* [Task]: Find the word "ServiceType" in the listing below. Copy every line that has it.

□ □ □ □

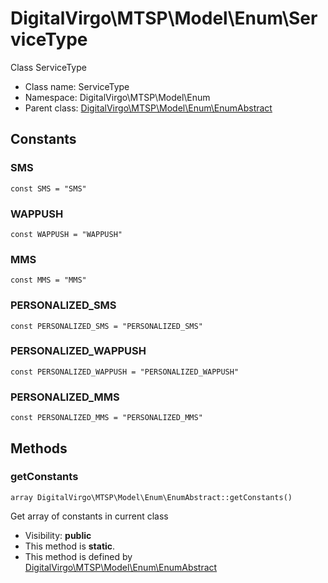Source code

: DigitalVirgo\MTSP\Model\Enum\ServiceType
===============

Class ServiceType




* Class name: ServiceType
* Namespace: DigitalVirgo\MTSP\Model\Enum
* Parent class: [DigitalVirgo\MTSP\Model\Enum\EnumAbstract](DigitalVirgo-MTSP-Model-Enum-EnumAbstract.md)



Constants
----------


### SMS

    const SMS = "SMS"





### WAPPUSH

    const WAPPUSH = "WAPPUSH"





### MMS

    const MMS = "MMS"





### PERSONALIZED_SMS

    const PERSONALIZED_SMS = "PERSONALIZED_SMS"





### PERSONALIZED_WAPPUSH

    const PERSONALIZED_WAPPUSH = "PERSONALIZED_WAPPUSH"





### PERSONALIZED_MMS

    const PERSONALIZED_MMS = "PERSONALIZED_MMS"







Methods
-------


### getConstants

    array DigitalVirgo\MTSP\Model\Enum\EnumAbstract::getConstants()

Get array of constants in current class



* Visibility: **public**
* This method is **static**.
* This method is defined by [DigitalVirgo\MTSP\Model\Enum\EnumAbstract](DigitalVirgo-MTSP-Model-Enum-EnumAbstract.md)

□ □ □ □

* [Response]:
: DigitalVirgo\MTSP\Model\Enum\ServiceType
Class ServiceType
* Class name: ServiceType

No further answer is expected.